Craft & Care spotlights Aguiñiga's ambitious social practice project, AMBOS, a series of site-specific interventions along the US–Mexico border

 

Tanya Aguiñiga: Craft & Care
May 8, 2018 – October 2, 2018

 

Opening Preview: May 9, 2018 – 5:30 pm with remarks at 6 pm

New York, NY (May 8, 2018)

The Museum of Arts and Design (MAD) is pleased to present the first institutional solo exhibition of works by Los Angeles–based artist and designer Tanya Aguiñiga. Craft & Care highlights Aguiñiga's practice at the intersection of fiber art, design, social practice, and activism, with a focus on motherhood, care, border issues, and the creation of community—themes that run throughout the artist's work. On view through October 2, the exhibition spotlights AMBOS Project (Art Made Between Opposite Sides), Aguiñiga's ongoing activation of the US–Mexico border.

Aguiñiga's work, ranging from her "Performance Crafting" series—which uses craft to generate dialogues about identity, culture, and gender—to furniture whose material and form reimagine its functionality to provide "support," asserts design (and craft) thinking as political.
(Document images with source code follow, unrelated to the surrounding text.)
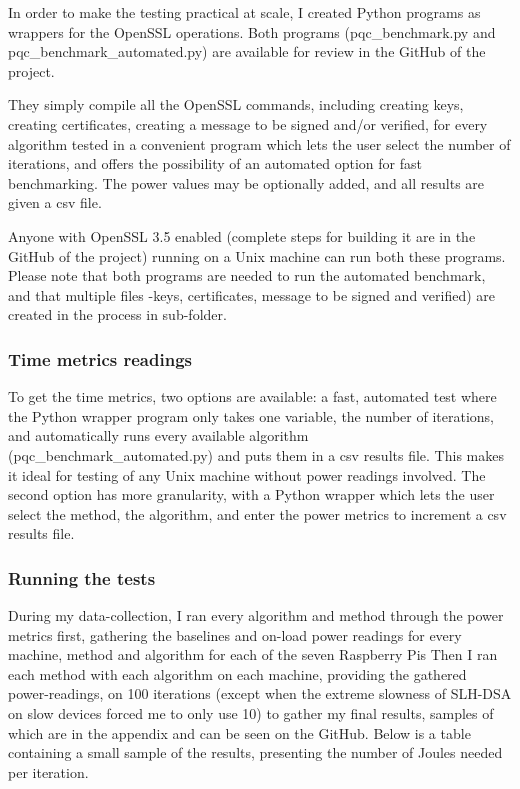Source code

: \documentclass[11pt, letterpaper]{article}
\begin{document}
In order to make the testing practical at scale, I created Python programs as wrappers for the OpenSSL operations. Both programs (pqc\_benchmark.py and pqc\_benchmark\_automated.py) are available for review in the GitHub of the project.

They simply compile all the OpenSSL commands, including creating keys, creating certificates, creating a message to be signed and/or verified, for every algorithm tested in a convenient program which lets the user select the number of iterations, and offers the possibility of an automated option for fast benchmarking. The power values may be optionally added, and all results are given a csv file.

Anyone with OpenSSL 3.5 enabled (complete steps for building it are in the GitHub of the project) running on a Unix machine can run both these programs. Please note that both programs are needed to run the automated benchmark, and that multiple files -keys, certificates, message to be signed and verified) are created in the process in sub-folder.

\subsubsection{Time metrics readings}

To get the time metrics, two options are available: a fast, automated test where the Python wrapper program only takes one variable, the number of iterations, and automatically runs every available algorithm (pqc\_benchmark\_automated.py) and puts them in a csv results file. This makes it ideal for testing of any Unix machine without power readings involved. The second option has more granularity, with a Python wrapper which lets the user select the method, the algorithm, and enter the power metrics to increment a csv results file.

\subsubsection{Running the tests}

During my data-collection, I ran every algorithm and method through the power metrics first, gathering the baselines and on-load power readings for every machine, method and algorithm for each of the seven Raspberry Pis
Then I ran each method with each algorithm on each machine, providing the gathered power-readings, on 100 iterations (except when the extreme slowness of SLH-DSA on slow devices forced me to only use 10) to gather my final results, samples of which are in the appendix and can be seen on the GitHub. Below is a table containing a small sample of the results, presenting the number of Joules needed per iteration.
\end{document}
At the heart of her practice is an inquiry into how community is created, and the role that craft, design, and materiality play in its formation.

"We are thrilled to bring Tanya's multifaceted practice to MAD," said Shannon R. Stratton, MAD's William and Mildred Lasdon Chief Curator. "Her work is compassionate and courageous, and her emphasis on interaction and collaboration is inspiring. Both her process and her finished pieces testify to the power of craft and design to bring people together."

Aguiñiga grew up on both sides of the border, crossing between Tijuana and San Diego daily to attend school. In her formative years she made collaborative installations with the Border Arts Workshop, which engages the languages of activism and community-based public art to address the binational people who inhabit border cities. The experience inspired her to create AMBOS Project, an ongoing series of artist interventions and commuter collaborations that address binational transition and identity in the US–Mexico border regions. Craft & Care situates physical objects, photographic documentation, radio broadcasts, ephemera, data, and other materials generated by AMBOS within Aguiñiga's ongoing design practice to demonstrate the link that the artist is forging between community work and "design thinking"—an approach to problem solving that utilizes creative strategies.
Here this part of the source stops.